To find clients, Vasquez visits beaches and bars, and also relies on word of mouth.
The women like those who allegedly visited Menendez at the vacation home of his political benefactor, Florida eye doctor Salomon Melgen, rely more on the Internet and intermediaries who put them in touch with rich visitors.
Those women, known as “mega-mamis” don’t consider themselves prostitutes.
“We’re not like the average girl,” said Yaneisy, who asked that her last name be withheld because family members “would kill me if they knew.”
She has a day job, but at night, Yaneisy said, she can charge upward of $500. She convinces men to come visit for a few days or a week in which she stays at a hotel with them, receives gifts and then payment when they leave.
“I have ads on websites. They contact and we chat,” she said, explaining how she finds foreigners.
For Vasquez, the attraction to the profession is financial. For foreigners, “I’ll do the things that their wives won’t do. And then it’s done. They never have to see me again if they don’t want to,” she said.
Easy, inexpensive
Vasquez recalled one of her best-paying clients: a German tourist who had always dreamed of a night with two women and hired Vasquez and her friend to make it happen.
“We’ve become known as a place where foreigners feel they can come and live out their fantasies,” said Jacqueline Montero, a former prostitute and now executive director of an organization that assists sex workers. “It’s not illegal. … It’s easy and, for tourists, it’s inexpensive.”

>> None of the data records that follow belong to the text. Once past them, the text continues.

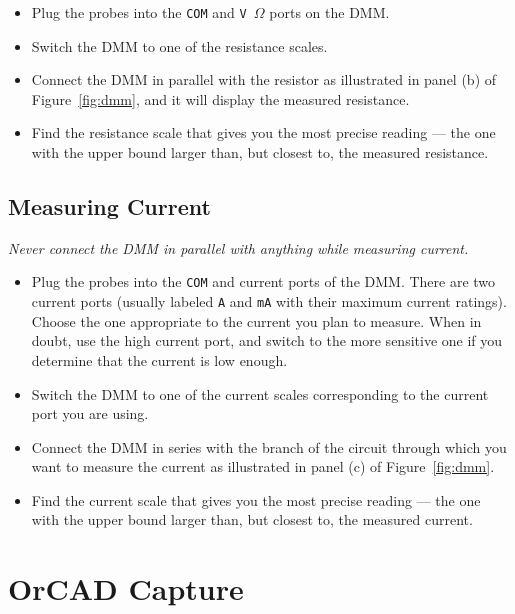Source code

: \documentclass[11pt]{article}
\begin{document}
\begin{itemize}
\item Plug the probes into the \texttt{COM} and \texttt{V\,$\Omega$}
  ports on the DMM.

\item Switch the DMM to one of the resistance scales.
  
\item Connect the DMM in parallel with the resistor as illustrated in
  panel (b) of Figure~\ref{fig:dmm}, and it will display the measured
  resistance.

\item Find the resistance scale that gives you the most
  precise reading --- the one with the upper bound larger than, but
  closest to, the measured resistance.
\end{itemize}

\subsection{Measuring Current}

\emph{Never connect the DMM in parallel with anything while measuring
  current.}

\begin{itemize}
\item Plug the probes into the \texttt{COM} and current ports of the
  DMM. There are two current ports (usually labeled \texttt{A} and
  \texttt{mA} with their maximum current ratings). Choose the one
  appropriate to the current you plan to measure. When in doubt, use
  the high current port, and switch to the more sensitive one if you
  determine that the current is low enough.

\item Switch the DMM to one of the current scales corresponding to the
  current port you are using.

\item Connect the DMM in series with the branch of the circuit through
  which you want to measure the current as illustrated in panel (c) of
  Figure~\ref{fig:dmm}.
  
\item Find the current scale that gives you the most precise reading
  --- the one with the upper bound larger than, but closest to, the
  measured current.
\end{itemize}

\section{OrCAD Capture}
\label{sec:orcad}
\end{document}
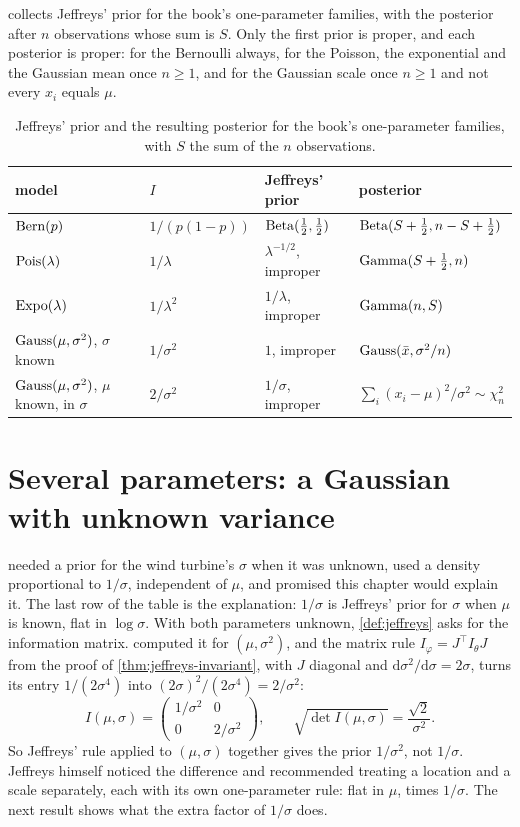  collects Jeffreys' prior for the book's one-parameter families, with the posterior after $n$ observations whose sum is $S$.
Only the first prior is proper, and each posterior is proper: for the Bernoulli always, for the Poisson, the exponential and the Gaussian mean once $n \geq 1$, and for the Gaussian scale once $n \geq 1$ and not every $x_i$ equals $\mu$.

\begin{table}[htbp]
\centering
\small
\begin{tabular}{@{}llll@{}}
\toprule
model & $I$ & Jeffreys' prior & posterior \\
\midrule
$\Bern(p)$ & $1/(p(1-p))$ & $\Betad(\frac12, \frac12)$ & $\Betad(S + \frac12, n - S + \frac12)$ \\[2pt]
$\Pois(\lambda)$ & $1/\lambda$ & $\lambda^{-1/2}$, improper & $\Gammad(S + \frac12, n)$ \\[2pt]
$\Expo(\lambda)$ & $1/\lambda^2$ & $1/\lambda$, improper & $\Gammad(n, S)$ \\[2pt]
$\Gauss(\mu, \sigma^2)$, $\sigma$ known & $1/\sigma^2$ & $1$, improper & $\Gauss(\bar{x}, \sigma^2/n)$ \\[2pt]
$\Gauss(\mu, \sigma^2)$, $\mu$ known, in $\sigma$ & $2/\sigma^2$ & $1/\sigma$, improper & $\sum_i(x_i - \mu)^2/\sigma^2 \sim \chi^2_n$ \\
\bottomrule
\end{tabular}
\caption{Jeffreys' prior and the resulting posterior for the book's one-parameter families, with $S$ the sum of the $n$ observations.}
\label{tab:jeffreys}
\end{table}

\section{Several parameters: a Gaussian with unknown variance}
\label{sec:jeff-several}

 needed a prior for the wind turbine's $\sigma$ when it was unknown, used a density proportional to $1/\sigma$, independent of $\mu$, and promised this chapter would explain it.
The last row of the table is the explanation: $1/\sigma$ is Jeffreys' prior for $\sigma$ when $\mu$ is known, flat in $\log\sigma$.
With both parameters unknown, \cref{def:jeffreys} asks for the information matrix.
 computed it for $(\mu, \sigma^2)$, and the matrix rule $I_\varphi = J^\top I_\theta J$ from the proof of \cref{thm:jeffreys-invariant}, with $J$ diagonal and $\mathrm{d}\sigma^2/\mathrm{d}\sigma = 2\sigma$, turns its entry $1/(2\sigma^4)$ into $(2\sigma)^2/(2\sigma^4) = 2/\sigma^2$:
\[
I(\mu, \sigma) = \begin{pmatrix} 1/\sigma^2 & 0 \\ 0 & 2/\sigma^2 \end{pmatrix}, \qquad \sqrt{\det I(\mu, \sigma)} = \frac{\sqrt{2}}{\sigma^2}.
\]
So Jeffreys' rule applied to $(\mu, \sigma)$ together gives the prior $1/\sigma^2$, not $1/\sigma$.
Jeffreys himself noticed the difference and recommended treating a location and a scale separately, each with its own one-parameter rule: flat in $\mu$, times $1/\sigma$.
The next result shows what the extra factor of $1/\sigma$ does.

While laws prohibit sex with those under age 18, prostitution is neither illegal nor legal in the Dominican Republic. And although it is practiced openly and widely accepted as legal by police, the legal gray area leaves women powerless.
“Women are left with no rights, and police take advantage of that. They arrest them or harass them for money,” Montero said.
In Boca Chica, women said the tourism police regularly fleece them. “They come to you — these are guys that you know and see every day, you know them — and all the sudden they detain you,” said a 24-year-old woman who goes by Orchid. She declined to provide her full name for fear of retribution from police. “And then you have to pay or someone you know has to pay to get you out.” That bribe can cost as much as $25, she said.
Asked about the allegation, the local tourism police supervisor waived his hand and said he couldn’t talk to reporters without the public relations office first clearing it.
For Orchid, it wasn’t a deterrent. “Tonight,” she said, scanning a beach of tourists sporting Speedos, “is going to be busy.”